When I saw Barbara Kingsolver’s latest work on the selection list, I grabbed it like a kid stealing the biggest cookie from the plate. I have been a fan of hers since I read THE POISONWOOD BIBLE. In my OCD way, I worked myself backward and forward through her backlist --- liking some titles more than others --- but was starting to wonder if I’d live long enough for a follow-up to 2012’s FLIGHT BEHAVIOR, or if there was even going to be one. Happily there is; it bears the enigmatic title UNSHELTERED, and it’s well worth the wait.

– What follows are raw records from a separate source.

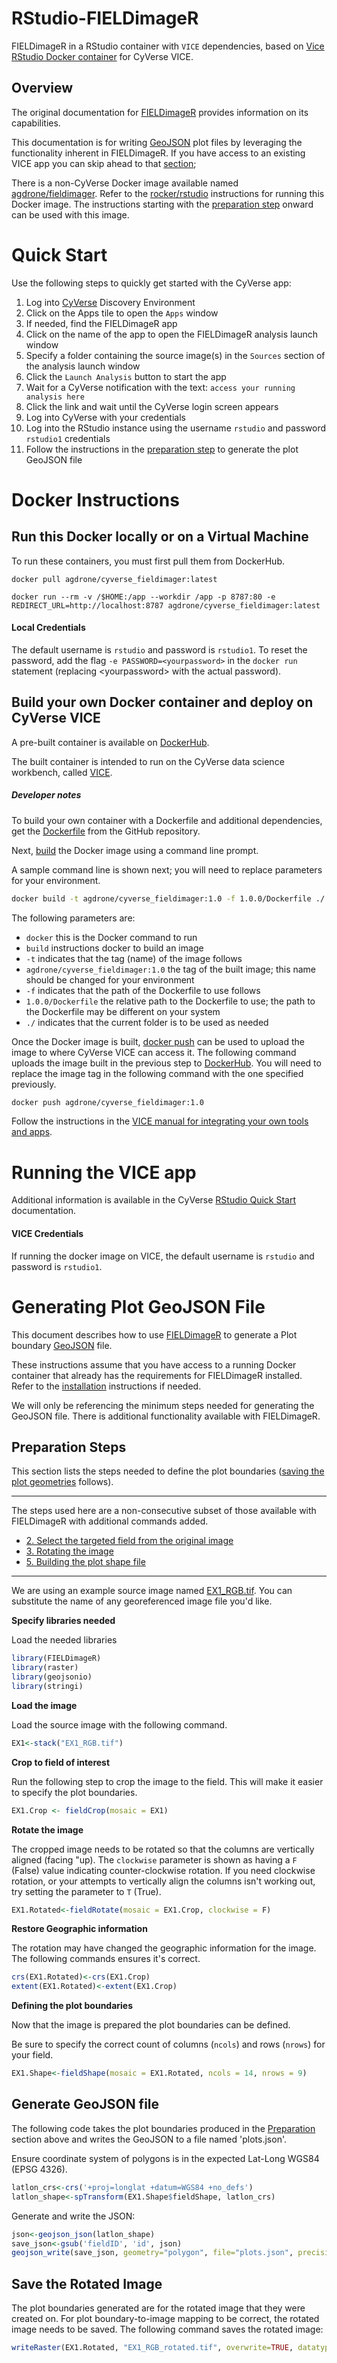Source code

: 
# RStudio-FIELDimageR

FIELDimageR in a RStudio container with `VICE` dependencies, based on [Vice RStudio Docker container](https://hub.docker.com/r/cyversevice/rstudio-verse) for CyVerse VICE.

## Overview

The original documentation for [FIELDimageR](https://github.com/OpenDroneMap/FIELDimageR) provides information on its capabilities.

This documentation is for writing [GeoJSON](https://datatracker.ietf.org/doc/rfc7946/?include_text=1) plot files by leveraging the functionality inherent in FIELDimageR.
If you have access to an existing VICE app you can skip ahead to that [section](#vice);

There is a non-CyVerse Docker image available named [agdrone/fieldimager](https://hub.docker.com/repository/docker/agdrone/fieldimager).
Refer to the [rocker/rstudio](https://hub.docker.com/r/rocker/rstudio) instructions for running this Docker image.
The instructions starting with the [preparation step](#preparation) onward can be used with this image.

# Quick Start

Use the following steps to quickly get started with the CyVerse app:
1. Log into [CyVerse](https://de.cyverse.org/de/) Discovery Environment
2. Click on the Apps tile to open the `Apps` window
3. If needed, find the FIELDimageR app
4. Click on the name of the app to open the FIELDimageR analysis launch window
5. Specify a folder containing the source image(s) in the `Sources` section of the analysis launch window
6. Click the `Launch Analysis` button to start the app
7. Wait for a CyVerse notification with the text: `access your running analysis here`
8. Click the link and wait until the CyVerse login screen appears
9. Log into CyVerse with your credentials
10. Log into the RStudio instance using the username `rstudio` and password `rstudio1` credentials
11. Follow the instructions in the [preparation step](#preparation) to generate the plot GeoJSON file

# Docker Instructions

## Run this Docker locally or on a Virtual Machine

To run these containers, you must first pull them from DockerHub.

```
docker pull agdrone/cyverse_fieldimager:latest
```

```
docker run --rm -v /$HOME:/app --workdir /app -p 8787:80 -e REDIRECT_URL=http://localhost:8787 agdrone/cyverse_fieldimager:latest
```

#### Local Credentials

The default username is `rstudio` and password is `rstudio1`.
To reset the password, add the flag `-e PASSWORD=<yourpassword>` in the `docker run` statement (replacing \<yourpassword\> with the actual password).

## Build your own Docker container and deploy on CyVerse VICE

A pre-built container is available on [DockerHub](https://hub.docker.com/repository/docker/agdrone/cyverse_fieldimager).

The built container is intended to run on the CyVerse data science workbench, called [VICE](https://cyverse-visual-interactive-computing-environment.readthedocs-hosted.com/en/latest/index.html). 

##### Developer notes

To build your own container with a Dockerfile and additional dependencies, get the [Dockerfile](https://github.com/Chris-Schnaufer/rstudio-FIELDimageR) from the GitHub repository.

Next, [build](https://docs.docker.com/engine/reference/commandline/build/) the Docker image using a command line prompt.

A sample command line is shown next; you will need to replace parameters for your environment.
```bash
docker build -t agdrone/cyverse_fieldimager:1.0 -f 1.0.0/Dockerfile ./
```
The following parameters are:
* `docker` this is the Docker command to run
* `build` instructions docker to build an image
* `-t` indicates that the tag (name) of the image follows
* `agdrone/cyverse_fieldimager:1.0` the tag of the built image; this name should be changed for your environment
* `-f` indicates that the path of the Dockerfile to use follows
* `1.0.0/Dockerfile` the relative path to the Dockerfile to use; the path to the Dockerfile may be different on your system
* `./` indicates that the current folder is to be used as needed

Once the Docker image is built, [docker push](https://docs.docker.com/engine/reference/commandline/push/) can be used to upload the image to where CyVerse VICE can access it.
The following command uploads the image built in the previous step to [DockerHub](https://hub.docker.com/).
You will need to replace the image tag in the following command with the one specified previously.
```bash
docker push agdrone/cyverse_fieldimager:1.0
```

Follow the instructions in the [VICE manual for integrating your own tools and apps](https://cyverse-visual-interactive-computing-environment.readthedocs-hosted.com/en/latest/developer_guide/building.html).

# Running the VICE app <a name="vice"/>

Additional information is available in the CyVerse [RStudio Quick Start](https://learning.cyverse.org/projects/vice/en/latest/user_guide/quick-rstudio.html) documentation. 

#### VICE Credentials

If running the docker image on VICE, the default username is `rstudio` and password is `rstudio1`.

# Generating Plot GeoJSON File
This document describes how to use [FIELDimageR](https://github.com/OpenDroneMap/FIELDimageR) to generate a Plot boundary [GeoJSON](https://datatracker.ietf.org/doc/rfc7946/?include_text=1) file.

These instructions assume that you have access to a running Docker container that already has the requirements for FIELDimageR installed.
Refer to the [installation](https://github.com/OpenDroneMap/FIELDimageR#Instal) instructions if needed.

We will only be referencing the minimum steps needed for generating the GeoJSON file.
There is additional functionality available with FIELDimageR.

## Preparation Steps <a name="preparation" />

This section lists the steps needed to define the plot boundaries ([saving the plot geometries](#generate) follows).

<hr />

The steps used here are a non-consecutive subset of those available with FIELDimageR with additional commands added.

- [2. Select the targeted field from the original image](https://github.com/OpenDroneMap/FIELDimageR#2-selecting-the-targeted-field-from-the-original-image)
- [3. Rotating the image](https://github.com/OpenDroneMap/FIELDimageR#3-rotating-the-image)
- [5. Building the plot shape file](https://github.com/OpenDroneMap/FIELDimageR#5-building-the-plot-shape-file)

<hr />

We are using an example source image named [EX1_RGB.tif](https://drive.google.com/file/d/1S9MyX12De94swjtDuEXMZKhIIHbXkXKt/view).
You can substitute the name of any georeferenced image file you'd like.

**Specify libraries needed**

Load the needed libraries
```R
library(FIELDimageR)
library(raster)
library(geojsonio)
library(stringi)
```

**Load the image**

Load the source image with the following command.
```R
EX1<-stack("EX1_RGB.tif")
```

**Crop to field of interest**

Run the following step to crop the image to the field.
This will make it easier to specify the plot boundaries.
```R
EX1.Crop <- fieldCrop(mosaic = EX1)
```

**Rotate the image**

The cropped image needs to be rotated so that the columns are vertically aligned (facing  "up).
The `clockwise` parameter is shown as having a `F` (False) value indicating counter-clockwise rotation.
If you need clockwise rotation, or your attempts to vertically align the columns isn't working out, try setting the parameter to `T` (True).
```R
EX1.Rotated<-fieldRotate(mosaic = EX1.Crop, clockwise = F)
```

**Restore Geographic information**

The rotation may have changed the geographic information for the image.
The following commands ensures it's correct.
```R
crs(EX1.Rotated)<-crs(EX1.Crop)
extent(EX1.Rotated)<-extent(EX1.Crop)
```

**Defining the plot boundaries**

Now that the image is prepared the plot boundaries can be defined.

Be sure to specify the correct count of columns (`ncols`) and rows (`nrows`) for your field.

```R
EX1.Shape<-fieldShape(mosaic = EX1.Rotated, ncols = 14, nrows = 9)
```

## Generate GeoJSON file <a name="generate" />

The following code takes the plot boundaries produced in the [Preparation](#preparation) section above and writes the GeoJSON to a file named 'plots.json'.

Ensure coordinate system of polygons is in the expected Lat-Long WGS84 (EPSG 4326).
```R
latlon_crs<-crs('+proj=longlat +datum=WGS84 +no_defs')
latlon_shape<-spTransform(EX1.Shape$fieldShape, latlon_crs)
```

Generate and write the JSON:
```R
json<-geojson_json(latlon_shape)
save_json<-gsub('fieldID', 'id', json)
geojson_write(save_json, geometry="polygon", file="plots.json", precision=9)
```

## Save the Rotated Image

The plot boundaries generated are for the rotated image that they were created on.
For plot boundary-to-image mapping to be correct, the rotated image needs to be saved.
The following command saves the rotated image:
```R
writeRaster(EX1.Rotated, "EX1_RGB_rotated.tif", overwrite=TRUE, datatype='INT1U', format='GTiff')
```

Kingsolver doesn’t do sequels. She creates whole new worlds each time she sets herself to the task. So much has happened in the past six years that the world we once knew and took for granted --- personal civility, informed thought, the good old American way of creating a better world for our children --- no longer seems to exist. Corporate pension plans, job stability, 401ks, a good education for our kids, dependable health plans, a retirement fund, a sound roof over our heads, and a solid foundation beneath our feet seemed to be a present and a future to rely upon for most middle- and working-class Americans. Regrettably for many, they have been whisked into oblivion or threatened by politicians whose single goal in life is self-preservation, with no thought for their constituency or the future of our nation.

"...a beautifully written novel by an author whose talent for metaphor and wit provides an entertaining and informative read that will please her fans and perhaps attract new ones."

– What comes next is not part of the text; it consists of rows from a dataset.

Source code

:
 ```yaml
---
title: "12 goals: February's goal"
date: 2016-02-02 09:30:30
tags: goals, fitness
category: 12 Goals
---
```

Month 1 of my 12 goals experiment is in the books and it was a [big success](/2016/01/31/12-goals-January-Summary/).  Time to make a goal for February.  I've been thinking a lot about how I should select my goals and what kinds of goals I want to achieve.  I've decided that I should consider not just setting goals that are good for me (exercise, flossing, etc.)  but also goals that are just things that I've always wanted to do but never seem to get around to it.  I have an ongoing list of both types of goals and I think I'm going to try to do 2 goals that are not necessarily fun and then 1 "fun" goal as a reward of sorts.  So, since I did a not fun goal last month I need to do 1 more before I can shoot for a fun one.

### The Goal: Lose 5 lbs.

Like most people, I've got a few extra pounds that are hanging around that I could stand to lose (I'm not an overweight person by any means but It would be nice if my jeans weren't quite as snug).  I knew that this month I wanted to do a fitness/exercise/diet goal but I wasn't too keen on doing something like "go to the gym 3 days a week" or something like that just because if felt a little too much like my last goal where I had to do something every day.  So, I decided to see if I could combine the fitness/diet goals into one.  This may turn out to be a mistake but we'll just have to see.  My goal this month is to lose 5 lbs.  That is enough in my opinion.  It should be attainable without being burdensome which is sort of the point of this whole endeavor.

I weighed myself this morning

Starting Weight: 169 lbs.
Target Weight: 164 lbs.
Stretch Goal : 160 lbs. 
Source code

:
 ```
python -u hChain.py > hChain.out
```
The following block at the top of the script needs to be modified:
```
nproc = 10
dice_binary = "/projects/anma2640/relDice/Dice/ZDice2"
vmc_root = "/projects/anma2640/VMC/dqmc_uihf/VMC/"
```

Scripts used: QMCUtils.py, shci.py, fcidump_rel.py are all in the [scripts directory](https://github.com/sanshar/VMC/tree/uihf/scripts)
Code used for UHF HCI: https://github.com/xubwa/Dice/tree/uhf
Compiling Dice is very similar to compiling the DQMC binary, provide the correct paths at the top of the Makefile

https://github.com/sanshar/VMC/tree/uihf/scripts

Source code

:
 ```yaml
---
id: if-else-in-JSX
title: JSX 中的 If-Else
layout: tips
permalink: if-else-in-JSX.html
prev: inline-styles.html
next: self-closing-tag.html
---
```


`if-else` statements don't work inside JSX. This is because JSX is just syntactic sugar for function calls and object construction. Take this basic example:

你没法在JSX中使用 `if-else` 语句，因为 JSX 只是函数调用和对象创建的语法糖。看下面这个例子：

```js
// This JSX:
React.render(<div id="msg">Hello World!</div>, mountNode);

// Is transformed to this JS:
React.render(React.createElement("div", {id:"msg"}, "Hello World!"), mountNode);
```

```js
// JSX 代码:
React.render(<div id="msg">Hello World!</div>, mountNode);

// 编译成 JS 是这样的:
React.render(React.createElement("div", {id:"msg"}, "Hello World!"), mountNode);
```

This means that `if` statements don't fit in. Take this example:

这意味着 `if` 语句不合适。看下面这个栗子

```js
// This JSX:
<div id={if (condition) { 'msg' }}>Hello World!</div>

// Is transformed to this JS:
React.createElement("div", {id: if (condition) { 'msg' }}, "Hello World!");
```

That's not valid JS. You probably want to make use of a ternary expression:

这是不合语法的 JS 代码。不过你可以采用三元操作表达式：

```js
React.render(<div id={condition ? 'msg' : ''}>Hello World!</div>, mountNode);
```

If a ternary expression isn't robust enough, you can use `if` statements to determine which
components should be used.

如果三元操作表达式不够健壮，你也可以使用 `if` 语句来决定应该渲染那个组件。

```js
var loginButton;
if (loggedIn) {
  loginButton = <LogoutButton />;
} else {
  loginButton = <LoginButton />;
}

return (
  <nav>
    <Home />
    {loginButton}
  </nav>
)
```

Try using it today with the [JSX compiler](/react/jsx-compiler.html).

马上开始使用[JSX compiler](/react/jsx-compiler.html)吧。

The novel’s setting is the small town of Vineland, New Jersey, built in the mid-1880s by a wealthy developer, Captain Landis. He snapped up 30,000 acres of wilderness, populated by runaway slaves and Indians; cleared the forests to lay out the town; and named streets and buildings after himself and the fruit trees he hoped to have planted by the incoming Italian immigrants. His dream was to create a utopian community, which was popular at the time. He would use the immigrant labor to build grand Victorian houses, constructed with poor foundations, cheap roofing and siding. And come they did. The Civil War was over, and people were eager to begin their lives anew. It was during the times of Charles Darwin and modern thought that clashed against orthodoxy.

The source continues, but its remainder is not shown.